A second advantage is ownership.

Participants in defined contribution plans actually own assets—not just a promise of future benefits. Over time, the design of defined contribution plans has evolved to expand—and improve—the array of available investments choices. And these plans have demonstrated that steady participation over one’s career, paycheck by paycheck, can translate into the accumulation of substantial resources for retirement.

Another advantage is innovation.

Defined contribution plans can be tailored in many ways. In the US, insights of behavioral economics have prompted the introduction of features like automatic enrollment and target date funds to help put workers on a path towards success as savers and investors.

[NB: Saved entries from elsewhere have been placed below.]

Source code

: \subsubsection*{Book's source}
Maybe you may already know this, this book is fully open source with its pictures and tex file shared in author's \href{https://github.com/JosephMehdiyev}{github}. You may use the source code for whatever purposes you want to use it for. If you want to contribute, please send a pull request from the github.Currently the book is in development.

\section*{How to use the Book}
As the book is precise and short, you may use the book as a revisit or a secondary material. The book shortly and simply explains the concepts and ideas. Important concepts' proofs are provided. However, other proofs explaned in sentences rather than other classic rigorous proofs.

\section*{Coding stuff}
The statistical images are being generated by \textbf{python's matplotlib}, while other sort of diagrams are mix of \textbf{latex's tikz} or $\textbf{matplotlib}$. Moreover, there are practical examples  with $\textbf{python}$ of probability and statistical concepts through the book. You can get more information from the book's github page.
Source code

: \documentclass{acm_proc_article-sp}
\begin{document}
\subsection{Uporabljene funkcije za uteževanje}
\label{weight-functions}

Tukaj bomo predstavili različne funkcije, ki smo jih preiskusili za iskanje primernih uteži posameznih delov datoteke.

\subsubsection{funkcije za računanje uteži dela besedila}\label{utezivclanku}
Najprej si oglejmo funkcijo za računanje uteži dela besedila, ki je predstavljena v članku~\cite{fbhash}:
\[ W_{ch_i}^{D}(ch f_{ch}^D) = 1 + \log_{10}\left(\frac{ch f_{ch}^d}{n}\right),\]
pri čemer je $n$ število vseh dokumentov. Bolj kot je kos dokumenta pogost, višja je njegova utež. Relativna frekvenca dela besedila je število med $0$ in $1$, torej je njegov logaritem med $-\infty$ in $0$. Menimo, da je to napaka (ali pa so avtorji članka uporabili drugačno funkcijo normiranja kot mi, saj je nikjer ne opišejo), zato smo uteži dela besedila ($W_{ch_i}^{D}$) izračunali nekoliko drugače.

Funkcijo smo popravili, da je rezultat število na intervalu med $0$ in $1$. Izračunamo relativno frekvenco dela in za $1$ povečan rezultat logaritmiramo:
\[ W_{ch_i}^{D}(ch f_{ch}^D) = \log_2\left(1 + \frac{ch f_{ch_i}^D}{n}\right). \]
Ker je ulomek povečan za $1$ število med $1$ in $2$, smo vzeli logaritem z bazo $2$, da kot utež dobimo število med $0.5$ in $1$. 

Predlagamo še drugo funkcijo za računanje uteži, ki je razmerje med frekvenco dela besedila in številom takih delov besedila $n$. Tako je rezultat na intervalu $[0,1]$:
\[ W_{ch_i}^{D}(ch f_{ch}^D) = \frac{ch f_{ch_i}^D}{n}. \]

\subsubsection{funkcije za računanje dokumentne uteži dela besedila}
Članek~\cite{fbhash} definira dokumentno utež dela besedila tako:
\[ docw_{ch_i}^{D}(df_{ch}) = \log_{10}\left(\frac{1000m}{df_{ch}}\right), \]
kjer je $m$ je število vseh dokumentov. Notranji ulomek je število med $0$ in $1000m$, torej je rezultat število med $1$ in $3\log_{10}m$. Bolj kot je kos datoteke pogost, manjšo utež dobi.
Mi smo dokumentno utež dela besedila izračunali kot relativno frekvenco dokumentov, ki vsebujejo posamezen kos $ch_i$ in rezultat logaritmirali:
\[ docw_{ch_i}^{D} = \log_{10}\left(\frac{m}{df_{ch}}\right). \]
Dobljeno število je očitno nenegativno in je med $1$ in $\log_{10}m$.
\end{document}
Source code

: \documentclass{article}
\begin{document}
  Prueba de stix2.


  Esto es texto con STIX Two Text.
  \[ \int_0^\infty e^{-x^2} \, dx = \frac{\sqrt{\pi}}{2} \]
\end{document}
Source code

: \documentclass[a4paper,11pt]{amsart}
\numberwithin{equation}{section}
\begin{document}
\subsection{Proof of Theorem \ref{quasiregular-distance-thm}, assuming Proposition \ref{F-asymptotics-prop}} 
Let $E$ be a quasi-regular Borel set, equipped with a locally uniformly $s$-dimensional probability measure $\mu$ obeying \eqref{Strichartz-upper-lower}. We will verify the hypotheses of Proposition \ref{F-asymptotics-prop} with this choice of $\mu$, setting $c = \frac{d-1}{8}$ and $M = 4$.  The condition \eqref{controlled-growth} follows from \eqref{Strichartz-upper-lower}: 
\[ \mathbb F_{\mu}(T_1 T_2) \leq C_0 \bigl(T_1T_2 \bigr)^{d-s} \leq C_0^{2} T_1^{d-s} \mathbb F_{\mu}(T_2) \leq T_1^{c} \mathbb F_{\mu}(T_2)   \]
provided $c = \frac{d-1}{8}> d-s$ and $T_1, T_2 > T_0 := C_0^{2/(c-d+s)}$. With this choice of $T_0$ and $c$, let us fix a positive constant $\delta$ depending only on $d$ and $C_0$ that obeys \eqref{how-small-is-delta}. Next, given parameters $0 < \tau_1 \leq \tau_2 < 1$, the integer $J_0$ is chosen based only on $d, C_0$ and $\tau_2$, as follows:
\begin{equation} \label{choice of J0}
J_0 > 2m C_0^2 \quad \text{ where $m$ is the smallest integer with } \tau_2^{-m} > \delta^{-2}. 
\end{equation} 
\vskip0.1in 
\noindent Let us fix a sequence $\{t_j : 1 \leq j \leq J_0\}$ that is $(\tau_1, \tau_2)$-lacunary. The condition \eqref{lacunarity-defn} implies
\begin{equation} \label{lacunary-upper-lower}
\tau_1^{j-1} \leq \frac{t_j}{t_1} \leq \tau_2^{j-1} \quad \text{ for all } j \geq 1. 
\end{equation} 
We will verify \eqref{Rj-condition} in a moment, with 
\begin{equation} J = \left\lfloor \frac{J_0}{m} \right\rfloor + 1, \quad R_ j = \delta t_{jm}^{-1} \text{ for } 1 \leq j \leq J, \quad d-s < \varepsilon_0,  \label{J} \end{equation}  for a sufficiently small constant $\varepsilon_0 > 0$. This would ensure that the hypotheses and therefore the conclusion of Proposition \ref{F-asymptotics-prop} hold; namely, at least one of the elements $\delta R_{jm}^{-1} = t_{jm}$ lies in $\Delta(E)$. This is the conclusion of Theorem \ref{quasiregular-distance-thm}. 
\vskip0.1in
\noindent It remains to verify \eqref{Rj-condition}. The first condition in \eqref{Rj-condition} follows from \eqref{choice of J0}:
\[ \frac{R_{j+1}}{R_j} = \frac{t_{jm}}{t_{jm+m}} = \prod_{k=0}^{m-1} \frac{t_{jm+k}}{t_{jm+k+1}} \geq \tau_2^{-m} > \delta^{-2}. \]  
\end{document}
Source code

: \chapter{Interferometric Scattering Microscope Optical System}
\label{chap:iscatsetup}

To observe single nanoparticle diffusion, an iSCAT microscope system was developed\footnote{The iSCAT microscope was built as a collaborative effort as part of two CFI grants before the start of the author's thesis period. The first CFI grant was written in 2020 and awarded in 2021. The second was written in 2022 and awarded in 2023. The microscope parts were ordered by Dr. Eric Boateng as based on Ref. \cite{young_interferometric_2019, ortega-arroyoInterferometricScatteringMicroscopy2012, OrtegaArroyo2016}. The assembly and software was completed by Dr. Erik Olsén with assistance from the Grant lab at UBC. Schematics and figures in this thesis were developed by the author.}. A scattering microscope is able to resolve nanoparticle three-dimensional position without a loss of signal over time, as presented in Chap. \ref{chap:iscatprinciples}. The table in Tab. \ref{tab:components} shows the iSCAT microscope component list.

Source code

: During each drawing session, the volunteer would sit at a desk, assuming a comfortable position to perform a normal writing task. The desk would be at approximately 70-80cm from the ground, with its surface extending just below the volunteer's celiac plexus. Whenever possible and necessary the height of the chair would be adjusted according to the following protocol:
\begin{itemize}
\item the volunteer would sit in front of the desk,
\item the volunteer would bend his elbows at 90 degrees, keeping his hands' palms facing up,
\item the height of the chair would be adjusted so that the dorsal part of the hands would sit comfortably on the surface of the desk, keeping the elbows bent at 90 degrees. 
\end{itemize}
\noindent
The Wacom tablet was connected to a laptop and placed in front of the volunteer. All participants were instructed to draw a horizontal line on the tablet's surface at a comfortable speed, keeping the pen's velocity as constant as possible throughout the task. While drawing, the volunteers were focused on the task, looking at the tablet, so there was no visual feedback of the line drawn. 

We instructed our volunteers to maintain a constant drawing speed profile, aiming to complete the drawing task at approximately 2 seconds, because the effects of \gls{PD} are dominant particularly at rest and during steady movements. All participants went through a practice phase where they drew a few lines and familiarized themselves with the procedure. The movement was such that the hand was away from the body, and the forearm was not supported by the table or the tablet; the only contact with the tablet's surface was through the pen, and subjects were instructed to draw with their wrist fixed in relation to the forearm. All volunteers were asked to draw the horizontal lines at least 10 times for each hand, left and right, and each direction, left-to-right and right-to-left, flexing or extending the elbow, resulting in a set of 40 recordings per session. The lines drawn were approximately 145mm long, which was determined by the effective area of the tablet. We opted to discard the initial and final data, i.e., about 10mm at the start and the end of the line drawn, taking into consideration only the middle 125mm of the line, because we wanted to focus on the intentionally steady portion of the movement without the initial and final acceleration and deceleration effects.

To be sure, many different factors influence the overall design of a given nation’s retirement system, and one country’s approach is not necessarily a blueprint for any others. But it seems clear that different forms of defined contribution arrangements will grow in importance.

So, too, I believe will be the role of regulated funds as retirement savings vehicles.

They, too, offer many advantages—including diversification, professional management, low cost, high transparency, and a strong framework of regulations for the protection of investors. These and other factors help explain why in the US regulated funds play such a prominent role in the retirement system, accounting for roughly half of the assets held in the US in DC plans and individual retirement accounts—some $7.3 trillion. I am confident that the role of regulated funds in retirement systems outside the US will continue to grow as well in the years ahead.

That is why all participants in the global fund industry must engage with policymakers as well as investors on issues of retirement security. That means remaining informed about global developments in this area. It means participating in the policy dialogue as changes to retirement systems are considered, something that so very many countries are engaged in today. It also means doing our very best to help shareholders use funds to the best possible effect as they seek to achieve their most important, long-term financial goals.

As many of you know, at the direction of our Board, ICI greatly expanded its international activities beginning in 2011, with the establishment of ICI Global and a presence in London and Hong Kong as well as Washington. From the outset, two of ICI Global’s most important missions were these:

  • promoting policies that ensure global capital markets remain competitive and efficient to serve the needs of investors; and
  • promoting a global dialogue about the valuable role that regulated funds and defined contribution plans can play in retirement systems.

As my remarks suggest, I believe these missions have become only more important in the five years since. Today, the health of our economies depends critically on the robustness of our financial system, and that means strong capital markets. And the welfare of our societies depends critically upon how we provide for a growing elderly population with longer life expectancies.

Both are fit challenges for our global industry to address in forums like this. Both are deserving of our continued close attention, and also our close collaboration with public policymakers. Our shareholders deserve no less.

Thank you for your time and attention. I look forward to participating in what promises to be a valuable, thought-provoking seminar.